Et il est fascinant de voir qu’au plus mal de sa vie, David (fan avéré de Nina) tente ici le grand écart, en adaptant un monument qu’il étire au-delà des six minutes. L’effort (la "désespérance", comme disait Jacques Brel) que l’on ressent dans l’interprétation (jetée en pâture d’une ville cannibale) ajoute une "station" inédite au long chemin de croix du premier titre. Bowie plus fort que Jésus. Et que son copain John Lennon (6).

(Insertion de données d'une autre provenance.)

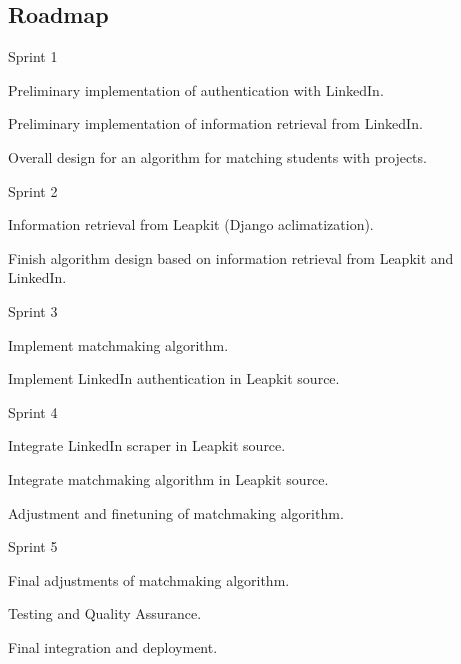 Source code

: \subsection{Roadmap}
\begin{itemize*}
  \item Sprint 1
        \begin{enumerate*}
          \item Preliminary implementation of authentication with LinkedIn.
          \item Preliminary implementation of information retrieval from LinkedIn.
          \item Overall design for an algorithm for matching students with projects.
        \end{enumerate*}
  \item Sprint 2
        \begin{enumerate*}
          \item Information retrieval from Leapkit (Django aclimatization).
          \item Finish algorithm design based on information retrieval from Leapkit and LinkedIn.
        \end{enumerate*}
  \item Sprint 3
        \begin{enumerate*}
          \item Implement matchmaking algorithm.
          \item Implement LinkedIn authentication in Leapkit source.
        \end{enumerate*}
  \item Sprint 4
        \begin{enumerate*}
          \item Integrate LinkedIn scraper in Leapkit source.
          \item Integrate matchmaking algorithm in Leapkit source.
          \item Adjustment and finetuning of matchmaking algorithm.
        \end{enumerate*}
  \item Sprint 5
        \begin{enumerate*}
          \item Final adjustments of matchmaking algorithm.
          \item Testing and Quality Assurance.
          \item Final integration and deployment.
        \end{enumerate*}
\end{itemize*}
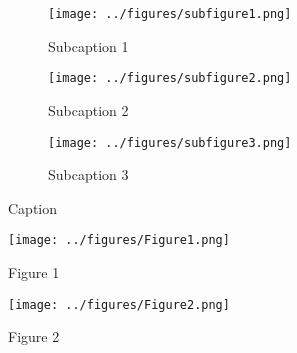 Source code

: 
\begin{figure}[h] %
    \centering
    \begin{subfigure}[t]{.32\textwidth}
        \texttt{[image: ../figures/subfigure1.png]}
        \caption{Subcaption 1}
        \label{fig:subfigure1}
    \end{subfigure}
    \begin{subfigure}[t]{.32\textwidth}
        \texttt{[image: ../figures/subfigure2.png]}
        \caption{Subcaption 2}
        \label{fig:subfigure2}
    \end{subfigure}
    \begin{subfigure}[t]{.32\textwidth}
        \texttt{[image: ../figures/subfigure3.png]}
        \caption{Subcaption 3}
        \label{fig:subfigure3}
    \end{subfigure}
    \caption{Caption}
    \label{fig:figures}
\end{figure}

\begin{figure}[h] %
    \centering
    \begin{minipage}[t]{0.49\linewidth}
        \texttt{[image: ../figures/Figure1.png]}
        \caption{Figure 1}
        \label{fig:figure1}
    \end{minipage}
    \begin{minipage}[t]{0.49\linewidth}
        \texttt{[image: ../figures/Figure2.png]}
        \caption{Figure 2}
        \label{fig:figure2}
    \end{minipage}
\end{figure}


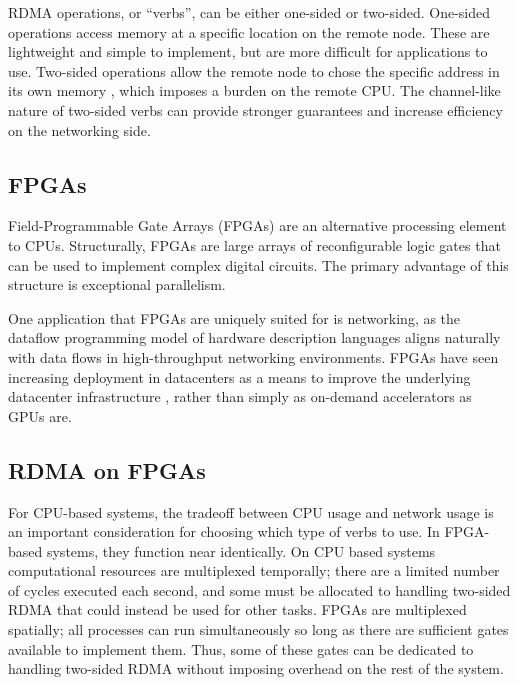 RDMA operations, or ``verbs'', can be either one-sided or two-sided. One-sided operations access memory at a specific location on the remote node. These are lightweight and simple to implement, but are more difficult for applications to use. Two-sided operations allow the remote node to chose the specific address in its own memory \cite{base}, which imposes a burden on the remote CPU. The channel-like nature of two-sided verbs can provide stronger guarantees and increase efficiency on the networking side.


\subsection{FPGAs}

Field-Programmable Gate Arrays (FPGAs) are an alternative processing element to CPUs. Structurally, FPGAs are large arrays of reconfigurable logic gates that can be used to implement complex digital circuits. The primary advantage of this structure is exceptional parallelism.

One application that FPGAs are uniquely suited for is networking, as the dataflow programming model of hardware description languages aligns naturally with data flows in high-throughput networking environments.
FPGAs have seen increasing deployment in datacenters as a means to improve the underlying datacenter infrastructure \cite{bobda-trets-2022,fang-vldb-2020}, rather than simply as on-demand accelerators as GPUs are.


\subsection{RDMA on FPGAs}

For CPU-based systems, the tradeoff between CPU usage and network usage is an important consideration for choosing which type of verbs to use. In FPGA-based systems, they function near identically. On CPU based systems computational resources are multiplexed temporally; there are a limited number of cycles executed each second, and some must be allocated to handling two-sided RDMA that could instead be used for other tasks. FPGAs are multiplexed spatially; all processes can run simultaneously so long as there are sufficient gates available to implement them. Thus, some of these gates can be dedicated to handling two-sided RDMA without imposing overhead on the rest of the system.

Les quatre autres titres méritent certainement une écoute attentive mais ils sont écrasés entre le "souvenir explosif du début" et l’"attente impatiente du final". Pour la très petite anecdote, il se raconte que "Golden Years" aurait été composée pour Elvis Presley (admettons).
La – très belle – photo en noir et blanc qui illustre la pochette est une image tirée de l’ultra-navet filmique The Man Who Fell To Earth, un ouvrage irregardable (avec David, en très mauvais acteur principal), digne du brave Ed Wood (7) en personne.
On pourrait tou.te.s être des héros, durant une seule journée ! On pourrait !
(1) ce qui situe le niveau du conflit intercontinental qui se déroule dans le monde musical…
(2) Slade, (à titre d’exemple) s’y cassera les perruques, tandis que Led Zeppelin réussira son pari (comme en témoigne vertigineusement "How The West Was Won").
(3) les multicolores costumes "bouffants" du génial Kansai Yamamoto camouflaient intelligemment le physique mortifère du Maigre Duc Blanc.
(4) même en faisant preuve d’une grande largesse d’esprit, il est difficile de parler de "trilogie berlinoise" quand le troisième album est enregistré à Montreux (en Suisse). Cela dit, si ça fait plaisir aux exégètes…
(5) il n’y a aucun rapport direct mais The Heavy Metal Hero, une œuvre magistrale de Rodney Matthews, vient inévitablement à l’esprit lorsque le titre s’emballe.
(6) John estimait que, contrairement à Los Angeles, New-York était une ville paisible et que l’immeuble Dakota était un endroit où il pouvait vivre en toute sécurité avec Yoko. Bien vu.
(7) Plan 9 From Outter Space reste, à ce jour, le film préféré du chroniqueur.